Voitures libre-service: soupçons de lobbyisme illégal

Le maire Denis Coderre estime que les discussions qu’il a eues au printemps dernier à Paris avec le p.-d.g. du Groupe Bolloré, Vincent Bolloré, ne sont pas des activités de lobbyisme. Questionné par l’opposition lundi, le maire a confirmé l’intérêt du groupe Bolloré, qui gère le système de voitures en libre-service parisien, pour le marché montréalais. « Mais il n’y a pas eu de travail de lobbyiste. J’étais en mission. J’ai rencontré une série d’entreprises », a expliqué le maire. Dans son édition de lundi, Le Devoir révélait que Bolloré envisageait de déployer ses voitures électriques à Montréal et qu’elle était en discussion avec la Ville. Or, Bolloré n’est pas inscrite au Registre des lobbyistes, a signalé le conseiller de Projet Montréal, Alex Norris.

2 commentaires
  • Micheline Dionne - Inscrite 16 décembre 2014 11 h 46

    le Québec devrait être bien placé

    Sans être ingénieure, il me semble qu'avec notre hydro électricité, nous devrions être les champions du monde de la petite voiture électrique, sa construction, et sa distribution sur le marché mondial. Soyons ambitieux.

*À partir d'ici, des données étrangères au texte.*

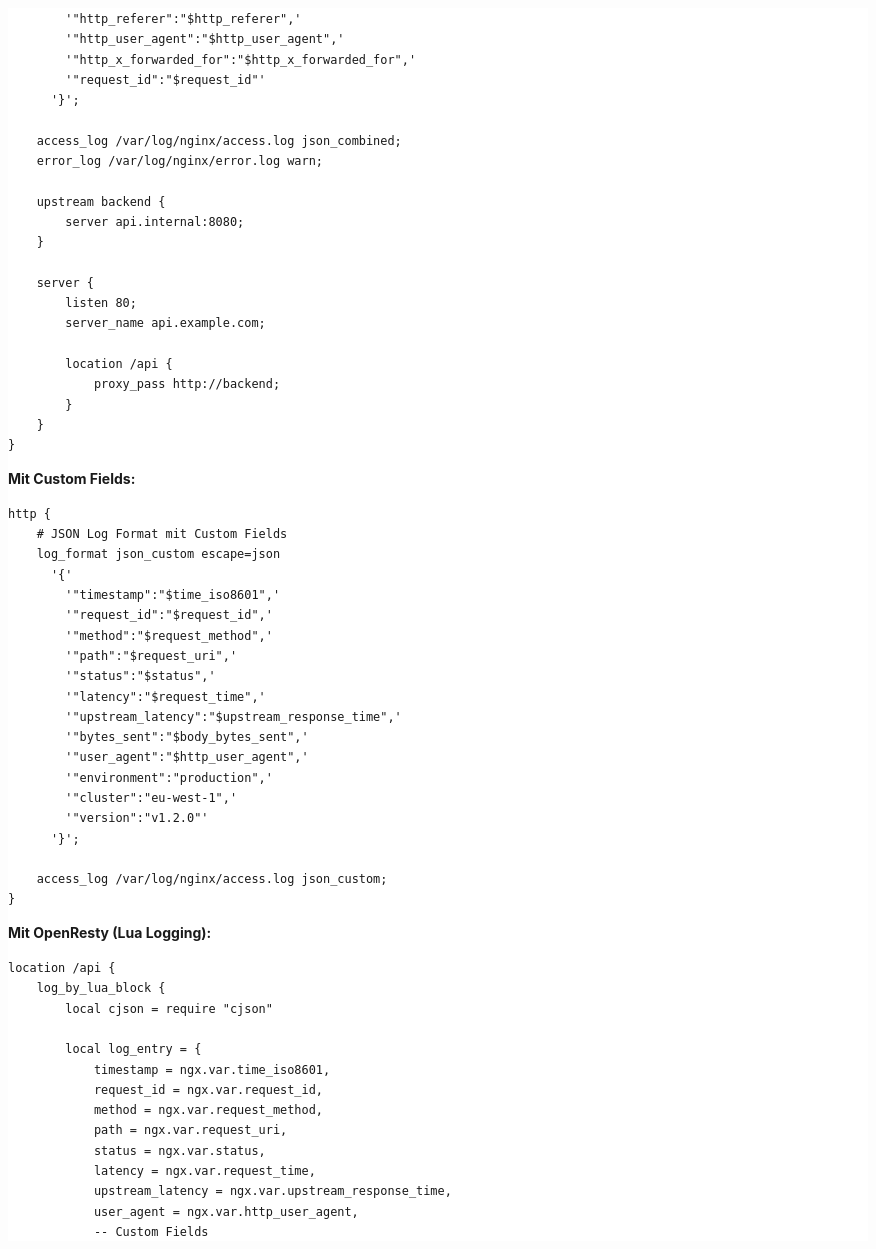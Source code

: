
 ```nginx
        '"http_referer":"$http_referer",'
        '"http_user_agent":"$http_user_agent",'
        '"http_x_forwarded_for":"$http_x_forwarded_for",'
        '"request_id":"$request_id"'
      '}';

    access_log /var/log/nginx/access.log json_combined;
    error_log /var/log/nginx/error.log warn;

    upstream backend {
        server api.internal:8080;
    }

    server {
        listen 80;
        server_name api.example.com;

        location /api {
            proxy_pass http://backend;
        }
    }
}
```

**Mit Custom Fields:**
```nginx
http {
    # JSON Log Format mit Custom Fields
    log_format json_custom escape=json
      '{'
        '"timestamp":"$time_iso8601",'
        '"request_id":"$request_id",'
        '"method":"$request_method",'
        '"path":"$request_uri",'
        '"status":"$status",'
        '"latency":"$request_time",'
        '"upstream_latency":"$upstream_response_time",'
        '"bytes_sent":"$body_bytes_sent",'
        '"user_agent":"$http_user_agent",'
        '"environment":"production",'
        '"cluster":"eu-west-1",'
        '"version":"v1.2.0"'
      '}';

    access_log /var/log/nginx/access.log json_custom;
}
```

**Mit OpenResty (Lua Logging):**
```nginx
location /api {
    log_by_lua_block {
        local cjson = require "cjson"

        local log_entry = {
            timestamp = ngx.var.time_iso8601,
            request_id = ngx.var.request_id,
            method = ngx.var.request_method,
            path = ngx.var.request_uri,
            status = ngx.var.status,
            latency = ngx.var.request_time,
            upstream_latency = ngx.var.upstream_response_time,
            user_agent = ngx.var.http_user_agent,
            -- Custom Fields
```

    • Gaston Carmichael - Inscrit 16 décembre 2014 15 h 05

      Manifestement, vous n'avez pas lu l'article de lundi. Nous ne serons champion de rien, sinon des bornes de recharge (peut-être). Bolloré est une mutinationale qui nous fait l'honneur de venir exploité notre marché. Ils fournissent le produit. Nous fournissons l'acheteur.